El gobernante demócrata escogió esa fecha para concluir la operación de repliegue en ocasión de cumplirse 20 años de los ataques contra las Torres Gemelas de Nueva York y otros blancos civiles, que propiciaron a Washington un pretexto para desatar lo que denominó su guerra contra el terrorismo.
Los operativos que se desataron a partir de entonces ocasionaron la muerte a decenas de miles de civiles, así como la destrucción de la infraestructura vital en naciones como Afganistán, Iraq, Siria y otros países, además de un costo multimillonario para los contribuyentes norteamericanos.
Este miércoles, Biden insistió en que la guerra en Afganistán ‘nunca tuvo la intención de ser una empresa multigeneracional’, a pesar de que duró casi 20 años y murieron allí dos mil 450 militares estadounidenses desde su comienzo en octubre de 2001.
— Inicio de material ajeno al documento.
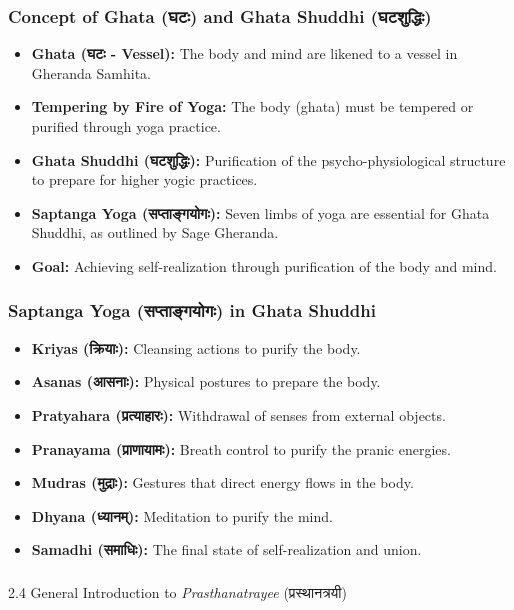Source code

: \begin{frame}[fragile]\frametitle{Concept of Ghata (घटः) and Ghata Shuddhi (घटशुद्धिः)}
\begin{itemize}
    \item \textbf{Ghata (घटः - Vessel):} The body and mind are likened to a vessel in Gheranda Samhita.
    \item \textbf{Tempering by Fire of Yoga:} The body (ghata) must be tempered or purified through yoga practice.
    \item \textbf{Ghata Shuddhi (घटशुद्धिः):} Purification of the psycho-physiological structure to prepare for higher yogic practices.
    \item \textbf{Saptanga Yoga (सप्ताङ्गयोगः):} Seven limbs of yoga are essential for Ghata Shuddhi, as outlined by Sage Gheranda.
    \item \textbf{Goal:} Achieving self-realization through purification of the body and mind.
\end{itemize}
\end{frame}

\begin{frame}[fragile]\frametitle{Saptanga Yoga (सप्ताङ्गयोगः) in Ghata Shuddhi}
\begin{itemize}
    \item \textbf{Kriyas (क्रियाः):} Cleansing actions to purify the body.
    \item \textbf{Asanas (आसनाः):} Physical postures to prepare the body.
    \item \textbf{Pratyahara (प्रत्याहारः):} Withdrawal of senses from external objects.
    \item \textbf{Pranayama (प्राणायामः):} Breath control to purify the pranic energies.
    \item \textbf{Mudras (मुद्राः):} Gestures that direct energy flows in the body.
    \item \textbf{Dhyana (ध्यानम्):} Meditation to purify the mind.
    \item \textbf{Samadhi (समाधिः):} The final state of self-realization and union.
\end{itemize}
\end{frame}


\begin{frame}[fragile]\frametitle{}
\begin{center}
{\Large 2.4 General Introduction to \textit{Prasthanatrayee} (प्रस्थानत्रयी)}
\end{center}
\end{frame}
Pero la decisión del gobernante puede traerle consecuencias nada agradables, como señala Vanda Felbab-Marrón, investigadora principal del Programa de Política Exterior del Centro para la Seguridad e Inteligencia del Siglo XXI en Brookings Institution, uno de los llamados tanques pensantes con sede en Washington.
La experta alertó este viernes en un artículo publicado en The New York Times, sobre una posible guerra civil intensificada y sangrienta tras la salida de las tropas norteamericanas de Afganistán, y como mínimo, ‘el ascenso de los talibanes al poder formal traerá cambios dolorosos en la administración política del país’.
El 5 marzo pasado, Biden, apoyó cambiar las autorizaciones para el empleo de la fuerza militar (AUMF), pocos días después de utilizarlas para ordenar un ataque aéreo contra Siria a finales de febrero, al igual que hicieron anteriormente numerosas ocasiones, mandatarios de ambos partidos, quienes utilizaron ese texto legal como pretexto para realizar incursiones armadas en diversos teatros de operaciones.
La AUMF se aprobó en 2002 y dio luz verde al presidente para castigar a ‘aquellas naciones, organizaciones o personas’ que ayudaron o llevaron a cabo los ataques del 11 de septiembre, facultad que aún sigue vigente.
Desde los primeros meses del mandato de Donald Trump, el Departamento de Estado y el de Defensa, solicitaron -sin éxito- al Congreso que aprobara una nueva legislación de ese tipo que viabilizara los planes belicistas del presidente, pero sin incluir restricciones de tiempo o geográficas.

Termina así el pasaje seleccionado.